• [HOW TO COMPLETE THIS TASK]:
From the first line to the last, return the data exactly as written.

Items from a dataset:
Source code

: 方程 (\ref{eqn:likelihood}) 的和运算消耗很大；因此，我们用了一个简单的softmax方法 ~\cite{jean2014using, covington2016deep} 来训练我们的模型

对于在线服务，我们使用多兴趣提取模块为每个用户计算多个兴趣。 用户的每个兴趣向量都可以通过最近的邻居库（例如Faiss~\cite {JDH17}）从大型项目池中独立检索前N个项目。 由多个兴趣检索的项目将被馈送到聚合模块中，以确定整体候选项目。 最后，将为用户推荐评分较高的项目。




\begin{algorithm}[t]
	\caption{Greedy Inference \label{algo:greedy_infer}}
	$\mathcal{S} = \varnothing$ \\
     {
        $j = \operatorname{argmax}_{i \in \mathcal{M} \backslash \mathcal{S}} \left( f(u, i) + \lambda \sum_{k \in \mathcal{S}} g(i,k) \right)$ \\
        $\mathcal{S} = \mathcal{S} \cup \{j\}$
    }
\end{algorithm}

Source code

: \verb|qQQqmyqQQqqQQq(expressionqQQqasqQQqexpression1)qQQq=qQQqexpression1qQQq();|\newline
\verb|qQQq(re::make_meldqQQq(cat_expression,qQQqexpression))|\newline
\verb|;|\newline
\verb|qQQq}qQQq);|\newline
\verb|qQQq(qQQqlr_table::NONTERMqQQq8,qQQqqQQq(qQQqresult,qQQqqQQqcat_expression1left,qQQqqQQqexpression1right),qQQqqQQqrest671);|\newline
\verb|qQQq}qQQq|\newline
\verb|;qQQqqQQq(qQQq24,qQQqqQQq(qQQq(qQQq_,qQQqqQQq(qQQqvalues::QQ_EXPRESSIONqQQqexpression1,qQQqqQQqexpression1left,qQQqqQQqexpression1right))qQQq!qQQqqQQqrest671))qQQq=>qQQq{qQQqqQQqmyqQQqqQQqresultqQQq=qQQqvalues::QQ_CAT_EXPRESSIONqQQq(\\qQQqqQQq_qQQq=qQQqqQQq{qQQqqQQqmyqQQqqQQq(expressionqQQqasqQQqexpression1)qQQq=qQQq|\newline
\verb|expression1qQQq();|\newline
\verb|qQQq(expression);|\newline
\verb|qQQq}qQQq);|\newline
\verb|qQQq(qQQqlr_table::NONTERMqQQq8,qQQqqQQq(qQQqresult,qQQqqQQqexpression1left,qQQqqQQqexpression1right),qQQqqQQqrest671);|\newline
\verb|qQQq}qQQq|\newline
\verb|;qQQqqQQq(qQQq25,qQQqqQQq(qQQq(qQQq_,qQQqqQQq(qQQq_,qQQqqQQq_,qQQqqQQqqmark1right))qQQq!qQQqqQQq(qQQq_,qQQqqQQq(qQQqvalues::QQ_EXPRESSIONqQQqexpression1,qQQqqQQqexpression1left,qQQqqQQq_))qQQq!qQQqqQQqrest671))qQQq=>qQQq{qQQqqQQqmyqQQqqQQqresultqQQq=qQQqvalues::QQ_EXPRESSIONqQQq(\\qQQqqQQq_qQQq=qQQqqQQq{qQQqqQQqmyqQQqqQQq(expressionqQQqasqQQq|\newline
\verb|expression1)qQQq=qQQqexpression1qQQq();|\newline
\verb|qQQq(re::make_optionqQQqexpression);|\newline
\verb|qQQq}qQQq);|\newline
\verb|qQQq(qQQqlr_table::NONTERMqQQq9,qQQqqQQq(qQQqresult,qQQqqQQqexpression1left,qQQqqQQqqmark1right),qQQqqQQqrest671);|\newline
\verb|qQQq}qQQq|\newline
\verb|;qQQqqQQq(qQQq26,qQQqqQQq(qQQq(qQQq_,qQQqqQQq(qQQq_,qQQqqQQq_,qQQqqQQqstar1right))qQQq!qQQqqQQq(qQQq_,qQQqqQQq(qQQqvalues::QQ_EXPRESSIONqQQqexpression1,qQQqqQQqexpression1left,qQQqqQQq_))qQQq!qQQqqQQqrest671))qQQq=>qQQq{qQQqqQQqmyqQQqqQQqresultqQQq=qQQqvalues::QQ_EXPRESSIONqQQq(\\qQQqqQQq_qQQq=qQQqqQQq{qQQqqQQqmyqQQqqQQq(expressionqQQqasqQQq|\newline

• [FINAL ANSWER]:
Source code

: 方程 (\ref{eqn:likelihood}) 的和运算消耗很大；因此，我们用了一个简单的softmax方法 ~\cite{jean2014using, covington2016deep} 来训练我们的模型

对于在线服务，我们使用多兴趣提取模块为每个用户计算多个兴趣。 用户的每个兴趣向量都可以通过最近的邻居库（例如Faiss~\cite {JDH17}）从大型项目池中独立检索前N个项目。 由多个兴趣检索的项目将被馈送到聚合模块中，以确定整体候选项目。 最后，将为用户推荐评分较高的项目。




\begin{algorithm}[t]
	\caption{Greedy Inference \label{algo:greedy_infer}}
	$\mathcal{S} = \varnothing$ \\
     {
        $j = \operatorname{argmax}_{i \in \mathcal{M} \backslash \mathcal{S}} \left( f(u, i) + \lambda \sum_{k \in \mathcal{S}} g(i,k) \right)$ \\
        $\mathcal{S} = \mathcal{S} \cup \{j\}$
    }
\end{algorithm}

Source code

: \verb|qQQqmyqQQqqQQq(expressionqQQqasqQQqexpression1)qQQq=qQQqexpression1qQQq();|\newline
\verb|qQQq(re::make_meldqQQq(cat_expression,qQQqexpression))|\newline
\verb|;|\newline
\verb|qQQq}qQQq);|\newline
\verb|qQQq(qQQqlr_table::NONTERMqQQq8,qQQqqQQq(qQQqresult,qQQqqQQqcat_expression1left,qQQqqQQqexpression1right),qQQqqQQqrest671);|\newline
\verb|qQQq}qQQq|\newline
\verb|;qQQqqQQq(qQQq24,qQQqqQQq(qQQq(qQQq_,qQQqqQQq(qQQqvalues::QQ_EXPRESSIONqQQqexpression1,qQQqqQQqexpression1left,qQQqqQQqexpression1right))qQQq!qQQqqQQqrest671))qQQq=>qQQq{qQQqqQQqmyqQQqqQQqresultqQQq=qQQqvalues::QQ_CAT_EXPRESSIONqQQq(\\qQQqqQQq_qQQq=qQQqqQQq{qQQqqQQqmyqQQqqQQq(expressionqQQqasqQQqexpression1)qQQq=qQQq|\newline
\verb|expression1qQQq();|\newline
\verb|qQQq(expression);|\newline
\verb|qQQq}qQQq);|\newline
\verb|qQQq(qQQqlr_table::NONTERMqQQq8,qQQqqQQq(qQQqresult,qQQqqQQqexpression1left,qQQqqQQqexpression1right),qQQqqQQqrest671);|\newline
\verb|qQQq}qQQq|\newline
\verb|;qQQqqQQq(qQQq25,qQQqqQQq(qQQq(qQQq_,qQQqqQQq(qQQq_,qQQqqQQq_,qQQqqQQqqmark1right))qQQq!qQQqqQQq(qQQq_,qQQqqQQq(qQQqvalues::QQ_EXPRESSIONqQQqexpression1,qQQqqQQqexpression1left,qQQqqQQq_))qQQq!qQQqqQQqrest671))qQQq=>qQQq{qQQqqQQqmyqQQqqQQqresultqQQq=qQQqvalues::QQ_EXPRESSIONqQQq(\\qQQqqQQq_qQQq=qQQqqQQq{qQQqqQQqmyqQQqqQQq(expressionqQQqasqQQq|\newline
\verb|expression1)qQQq=qQQqexpression1qQQq();|\newline
\verb|qQQq(re::make_optionqQQqexpression);|\newline
\verb|qQQq}qQQq);|\newline
\verb|qQQq(qQQqlr_table::NONTERMqQQq9,qQQqqQQq(qQQqresult,qQQqqQQqexpression1left,qQQqqQQqqmark1right),qQQqqQQqrest671);|\newline
\verb|qQQq}qQQq|\newline
\verb|;qQQqqQQq(qQQq26,qQQqqQQq(qQQq(qQQq_,qQQqqQQq(qQQq_,qQQqqQQq_,qQQqqQQqstar1right))qQQq!qQQqqQQq(qQQq_,qQQqqQQq(qQQqvalues::QQ_EXPRESSIONqQQqexpression1,qQQqqQQqexpression1left,qQQqqQQq_))qQQq!qQQqqQQqrest671))qQQq=>qQQq{qQQqqQQqmyqQQqqQQqresultqQQq=qQQqvalues::QQ_EXPRESSIONqQQq(\\qQQqqQQq_qQQq=qQQqqQQq{qQQqqQQqmyqQQqqQQq(expressionqQQqasqQQq|\newline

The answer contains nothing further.